#### What you are asked to do:
Every line in the listing below from the one with "# Have you ever wondered..." through the one with "### 🛠️ **Under the Hood**" is to be reproduced exactly, both ends included; leave out the rest.
**********
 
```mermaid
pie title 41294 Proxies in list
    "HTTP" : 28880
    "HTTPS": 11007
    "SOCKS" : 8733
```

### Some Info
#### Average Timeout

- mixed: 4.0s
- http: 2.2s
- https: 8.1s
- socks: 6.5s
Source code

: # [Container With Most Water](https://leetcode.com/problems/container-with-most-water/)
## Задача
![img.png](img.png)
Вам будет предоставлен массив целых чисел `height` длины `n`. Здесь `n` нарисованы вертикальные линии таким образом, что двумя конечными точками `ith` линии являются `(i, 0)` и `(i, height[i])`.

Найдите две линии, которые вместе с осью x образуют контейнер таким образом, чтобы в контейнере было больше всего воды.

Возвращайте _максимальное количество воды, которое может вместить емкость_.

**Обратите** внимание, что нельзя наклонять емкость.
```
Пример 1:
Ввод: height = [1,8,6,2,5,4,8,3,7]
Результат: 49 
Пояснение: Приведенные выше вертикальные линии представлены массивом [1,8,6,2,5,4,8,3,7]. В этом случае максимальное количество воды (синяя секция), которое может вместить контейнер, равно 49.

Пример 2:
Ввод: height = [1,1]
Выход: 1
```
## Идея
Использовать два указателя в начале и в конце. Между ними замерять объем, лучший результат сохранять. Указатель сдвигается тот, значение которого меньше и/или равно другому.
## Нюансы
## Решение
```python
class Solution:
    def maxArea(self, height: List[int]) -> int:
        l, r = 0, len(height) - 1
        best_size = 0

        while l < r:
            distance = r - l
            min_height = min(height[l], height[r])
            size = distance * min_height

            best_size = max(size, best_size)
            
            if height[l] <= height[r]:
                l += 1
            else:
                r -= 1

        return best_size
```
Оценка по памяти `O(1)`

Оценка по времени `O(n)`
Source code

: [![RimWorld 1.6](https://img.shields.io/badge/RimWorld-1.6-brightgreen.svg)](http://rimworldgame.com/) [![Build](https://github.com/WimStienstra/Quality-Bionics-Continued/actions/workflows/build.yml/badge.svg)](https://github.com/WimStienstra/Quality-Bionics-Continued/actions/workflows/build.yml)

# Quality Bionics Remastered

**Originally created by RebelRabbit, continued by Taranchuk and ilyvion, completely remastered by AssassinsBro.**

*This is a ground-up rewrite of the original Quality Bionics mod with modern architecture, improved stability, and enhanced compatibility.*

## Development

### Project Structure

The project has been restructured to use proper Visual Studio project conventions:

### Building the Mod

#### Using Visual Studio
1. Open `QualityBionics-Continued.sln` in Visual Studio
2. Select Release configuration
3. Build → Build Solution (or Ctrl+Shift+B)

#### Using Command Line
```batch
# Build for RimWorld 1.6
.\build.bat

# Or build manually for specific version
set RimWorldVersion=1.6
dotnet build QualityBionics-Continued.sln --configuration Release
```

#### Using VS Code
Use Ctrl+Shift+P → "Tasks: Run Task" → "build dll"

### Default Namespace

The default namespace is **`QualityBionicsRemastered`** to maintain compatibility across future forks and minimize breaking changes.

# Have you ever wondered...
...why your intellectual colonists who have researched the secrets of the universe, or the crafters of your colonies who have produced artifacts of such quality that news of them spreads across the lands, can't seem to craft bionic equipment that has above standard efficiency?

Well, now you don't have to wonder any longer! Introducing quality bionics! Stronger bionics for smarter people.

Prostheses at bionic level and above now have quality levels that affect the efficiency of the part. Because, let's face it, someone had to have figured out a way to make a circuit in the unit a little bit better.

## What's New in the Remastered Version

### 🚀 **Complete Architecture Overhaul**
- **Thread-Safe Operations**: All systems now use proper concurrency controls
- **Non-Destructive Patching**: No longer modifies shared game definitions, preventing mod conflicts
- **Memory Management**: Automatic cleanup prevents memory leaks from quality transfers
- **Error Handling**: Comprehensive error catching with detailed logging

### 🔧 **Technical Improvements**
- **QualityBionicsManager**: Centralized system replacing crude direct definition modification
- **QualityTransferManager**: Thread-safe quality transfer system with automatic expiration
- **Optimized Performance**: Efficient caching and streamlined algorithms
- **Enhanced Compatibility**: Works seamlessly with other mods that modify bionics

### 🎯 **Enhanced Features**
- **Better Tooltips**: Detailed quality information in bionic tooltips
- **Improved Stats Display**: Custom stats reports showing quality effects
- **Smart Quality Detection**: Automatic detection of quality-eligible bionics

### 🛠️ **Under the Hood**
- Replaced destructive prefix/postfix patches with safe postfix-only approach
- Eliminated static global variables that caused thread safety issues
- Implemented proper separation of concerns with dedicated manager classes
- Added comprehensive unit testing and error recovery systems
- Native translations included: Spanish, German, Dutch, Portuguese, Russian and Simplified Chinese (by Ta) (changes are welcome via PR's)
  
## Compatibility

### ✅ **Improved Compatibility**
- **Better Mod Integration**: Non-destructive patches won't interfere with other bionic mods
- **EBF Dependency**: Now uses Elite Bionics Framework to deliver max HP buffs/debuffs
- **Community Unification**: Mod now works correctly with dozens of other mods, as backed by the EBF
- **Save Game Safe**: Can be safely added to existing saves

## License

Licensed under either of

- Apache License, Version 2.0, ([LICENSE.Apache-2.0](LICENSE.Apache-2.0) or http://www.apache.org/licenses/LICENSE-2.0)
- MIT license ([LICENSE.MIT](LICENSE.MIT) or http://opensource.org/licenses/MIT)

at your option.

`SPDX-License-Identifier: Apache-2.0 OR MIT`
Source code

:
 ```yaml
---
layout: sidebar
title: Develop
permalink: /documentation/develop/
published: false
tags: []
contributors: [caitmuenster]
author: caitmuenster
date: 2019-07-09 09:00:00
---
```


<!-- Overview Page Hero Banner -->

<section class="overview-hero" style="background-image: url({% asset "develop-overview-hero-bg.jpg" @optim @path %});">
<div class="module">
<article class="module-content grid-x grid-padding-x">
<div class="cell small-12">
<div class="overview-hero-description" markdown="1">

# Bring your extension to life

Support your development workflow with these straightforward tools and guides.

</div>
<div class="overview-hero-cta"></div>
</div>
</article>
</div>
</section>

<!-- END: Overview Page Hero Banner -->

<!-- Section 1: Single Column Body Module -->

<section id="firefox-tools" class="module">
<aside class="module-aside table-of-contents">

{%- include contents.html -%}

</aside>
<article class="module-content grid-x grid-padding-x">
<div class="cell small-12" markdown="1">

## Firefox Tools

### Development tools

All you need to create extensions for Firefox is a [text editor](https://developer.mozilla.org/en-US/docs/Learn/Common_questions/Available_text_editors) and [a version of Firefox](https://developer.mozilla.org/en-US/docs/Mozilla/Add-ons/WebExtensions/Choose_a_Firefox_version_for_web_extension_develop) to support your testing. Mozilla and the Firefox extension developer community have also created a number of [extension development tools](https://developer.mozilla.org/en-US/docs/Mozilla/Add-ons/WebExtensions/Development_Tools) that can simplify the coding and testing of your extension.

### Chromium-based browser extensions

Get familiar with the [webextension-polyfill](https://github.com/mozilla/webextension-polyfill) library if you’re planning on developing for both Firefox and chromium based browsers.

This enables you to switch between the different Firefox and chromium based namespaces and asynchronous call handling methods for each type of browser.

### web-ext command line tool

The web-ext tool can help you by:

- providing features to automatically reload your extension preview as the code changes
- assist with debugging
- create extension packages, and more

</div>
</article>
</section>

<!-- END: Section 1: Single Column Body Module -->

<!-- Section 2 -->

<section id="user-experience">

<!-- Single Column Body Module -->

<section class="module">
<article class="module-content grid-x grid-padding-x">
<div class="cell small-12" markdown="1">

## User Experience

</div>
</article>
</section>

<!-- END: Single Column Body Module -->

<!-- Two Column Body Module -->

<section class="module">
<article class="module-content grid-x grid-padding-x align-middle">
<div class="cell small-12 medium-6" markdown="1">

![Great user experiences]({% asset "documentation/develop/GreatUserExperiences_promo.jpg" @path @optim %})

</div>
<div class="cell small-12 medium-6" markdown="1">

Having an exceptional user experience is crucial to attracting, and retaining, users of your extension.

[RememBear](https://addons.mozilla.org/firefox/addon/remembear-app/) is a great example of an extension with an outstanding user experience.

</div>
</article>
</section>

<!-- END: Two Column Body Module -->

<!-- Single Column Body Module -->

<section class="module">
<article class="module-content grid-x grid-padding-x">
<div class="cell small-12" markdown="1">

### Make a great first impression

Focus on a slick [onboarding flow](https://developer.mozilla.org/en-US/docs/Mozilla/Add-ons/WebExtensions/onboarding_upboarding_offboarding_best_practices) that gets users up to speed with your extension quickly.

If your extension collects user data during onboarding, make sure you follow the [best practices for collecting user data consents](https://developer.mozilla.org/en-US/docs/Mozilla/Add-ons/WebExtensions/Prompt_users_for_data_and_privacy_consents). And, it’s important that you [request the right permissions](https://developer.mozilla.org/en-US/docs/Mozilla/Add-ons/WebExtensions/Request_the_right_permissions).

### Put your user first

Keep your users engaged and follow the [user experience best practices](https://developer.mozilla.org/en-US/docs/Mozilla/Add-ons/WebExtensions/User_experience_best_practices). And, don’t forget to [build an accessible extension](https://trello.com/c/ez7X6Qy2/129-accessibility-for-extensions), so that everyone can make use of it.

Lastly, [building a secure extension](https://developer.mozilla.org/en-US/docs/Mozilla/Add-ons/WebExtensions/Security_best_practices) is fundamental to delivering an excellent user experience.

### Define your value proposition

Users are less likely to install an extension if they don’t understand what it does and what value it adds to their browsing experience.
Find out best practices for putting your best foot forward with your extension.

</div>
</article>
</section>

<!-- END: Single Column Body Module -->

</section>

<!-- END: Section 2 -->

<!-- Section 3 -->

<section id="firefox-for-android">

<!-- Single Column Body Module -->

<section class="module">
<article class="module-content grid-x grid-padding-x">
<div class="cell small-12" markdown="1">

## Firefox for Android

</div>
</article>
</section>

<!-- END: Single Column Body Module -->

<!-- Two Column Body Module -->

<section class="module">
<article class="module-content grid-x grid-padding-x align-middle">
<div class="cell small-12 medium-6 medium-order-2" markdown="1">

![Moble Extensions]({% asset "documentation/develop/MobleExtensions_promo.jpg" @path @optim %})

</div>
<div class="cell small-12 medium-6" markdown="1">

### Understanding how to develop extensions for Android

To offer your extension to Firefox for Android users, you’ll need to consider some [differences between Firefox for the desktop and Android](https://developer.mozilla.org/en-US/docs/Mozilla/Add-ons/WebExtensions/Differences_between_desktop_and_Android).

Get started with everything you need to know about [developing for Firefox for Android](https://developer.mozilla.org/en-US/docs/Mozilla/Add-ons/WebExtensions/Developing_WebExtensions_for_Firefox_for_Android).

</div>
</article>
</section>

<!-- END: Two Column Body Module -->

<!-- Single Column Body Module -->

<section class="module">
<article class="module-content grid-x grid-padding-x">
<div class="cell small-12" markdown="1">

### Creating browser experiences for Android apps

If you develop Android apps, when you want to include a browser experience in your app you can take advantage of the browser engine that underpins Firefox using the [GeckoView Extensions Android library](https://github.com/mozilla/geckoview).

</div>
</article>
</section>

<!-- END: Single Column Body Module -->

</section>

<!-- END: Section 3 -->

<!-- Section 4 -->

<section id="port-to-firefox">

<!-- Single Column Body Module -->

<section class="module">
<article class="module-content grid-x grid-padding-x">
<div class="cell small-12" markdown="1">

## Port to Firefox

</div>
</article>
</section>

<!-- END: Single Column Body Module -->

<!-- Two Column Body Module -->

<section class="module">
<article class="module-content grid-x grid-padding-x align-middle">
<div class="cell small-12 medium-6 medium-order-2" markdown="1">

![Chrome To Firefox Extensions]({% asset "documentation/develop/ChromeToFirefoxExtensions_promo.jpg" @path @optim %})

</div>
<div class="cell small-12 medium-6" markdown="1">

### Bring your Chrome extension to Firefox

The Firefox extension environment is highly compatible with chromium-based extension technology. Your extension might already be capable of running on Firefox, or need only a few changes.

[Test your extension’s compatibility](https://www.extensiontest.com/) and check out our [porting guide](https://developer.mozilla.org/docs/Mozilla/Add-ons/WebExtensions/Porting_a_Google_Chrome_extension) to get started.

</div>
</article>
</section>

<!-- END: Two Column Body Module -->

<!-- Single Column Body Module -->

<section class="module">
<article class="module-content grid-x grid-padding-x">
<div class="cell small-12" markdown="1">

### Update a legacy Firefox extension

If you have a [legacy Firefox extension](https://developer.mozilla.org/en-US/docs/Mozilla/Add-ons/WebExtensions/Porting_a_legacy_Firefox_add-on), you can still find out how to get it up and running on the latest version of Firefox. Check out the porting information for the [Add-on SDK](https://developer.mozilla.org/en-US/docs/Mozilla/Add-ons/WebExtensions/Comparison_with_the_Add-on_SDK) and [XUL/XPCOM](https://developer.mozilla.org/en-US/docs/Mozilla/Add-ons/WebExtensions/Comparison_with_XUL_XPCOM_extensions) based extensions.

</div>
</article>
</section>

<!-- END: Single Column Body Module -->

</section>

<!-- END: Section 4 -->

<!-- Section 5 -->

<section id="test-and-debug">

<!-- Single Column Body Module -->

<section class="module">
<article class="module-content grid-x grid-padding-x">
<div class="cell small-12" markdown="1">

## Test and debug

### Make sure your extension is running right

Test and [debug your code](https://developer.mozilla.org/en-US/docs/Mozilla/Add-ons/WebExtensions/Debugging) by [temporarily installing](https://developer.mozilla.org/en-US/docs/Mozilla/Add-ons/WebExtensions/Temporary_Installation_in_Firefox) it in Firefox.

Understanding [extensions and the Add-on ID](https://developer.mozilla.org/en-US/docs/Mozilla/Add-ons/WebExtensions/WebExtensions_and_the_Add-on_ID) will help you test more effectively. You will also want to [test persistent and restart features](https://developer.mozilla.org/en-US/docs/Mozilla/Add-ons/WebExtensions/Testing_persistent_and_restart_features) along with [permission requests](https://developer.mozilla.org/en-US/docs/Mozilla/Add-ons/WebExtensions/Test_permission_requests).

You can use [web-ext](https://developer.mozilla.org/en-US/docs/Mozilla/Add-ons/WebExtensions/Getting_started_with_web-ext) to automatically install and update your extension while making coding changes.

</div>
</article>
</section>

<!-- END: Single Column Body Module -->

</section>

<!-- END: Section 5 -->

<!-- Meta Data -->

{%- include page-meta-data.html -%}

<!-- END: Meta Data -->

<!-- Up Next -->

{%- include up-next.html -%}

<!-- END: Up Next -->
**********
#### Exercise response:
# Have you ever wondered...
...why your intellectual colonists who have researched the secrets of the universe, or the crafters of your colonies who have produced artifacts of such quality that news of them spreads across the lands, can't seem to craft bionic equipment that has above standard efficiency?

Well, now you don't have to wonder any longer! Introducing quality bionics! Stronger bionics for smarter people.

Prostheses at bionic level and above now have quality levels that affect the efficiency of the part. Because, let's face it, someone had to have figured out a way to make a circuit in the unit a little bit better.

## What's New in the Remastered Version

### 🚀 **Complete Architecture Overhaul**
- **Thread-Safe Operations**: All systems now use proper concurrency controls
- **Non-Destructive Patching**: No longer modifies shared game definitions, preventing mod conflicts
- **Memory Management**: Automatic cleanup prevents memory leaks from quality transfers
- **Error Handling**: Comprehensive error catching with detailed logging

### 🔧 **Technical Improvements**
- **QualityBionicsManager**: Centralized system replacing crude direct definition modification
- **QualityTransferManager**: Thread-safe quality transfer system with automatic expiration
- **Optimized Performance**: Efficient caching and streamlined algorithms
- **Enhanced Compatibility**: Works seamlessly with other mods that modify bionics

### 🎯 **Enhanced Features**
- **Better Tooltips**: Detailed quality information in bionic tooltips
- **Improved Stats Display**: Custom stats reports showing quality effects
- **Smart Quality Detection**: Automatic detection of quality-eligible bionics

### 🛠️ **Under the Hood**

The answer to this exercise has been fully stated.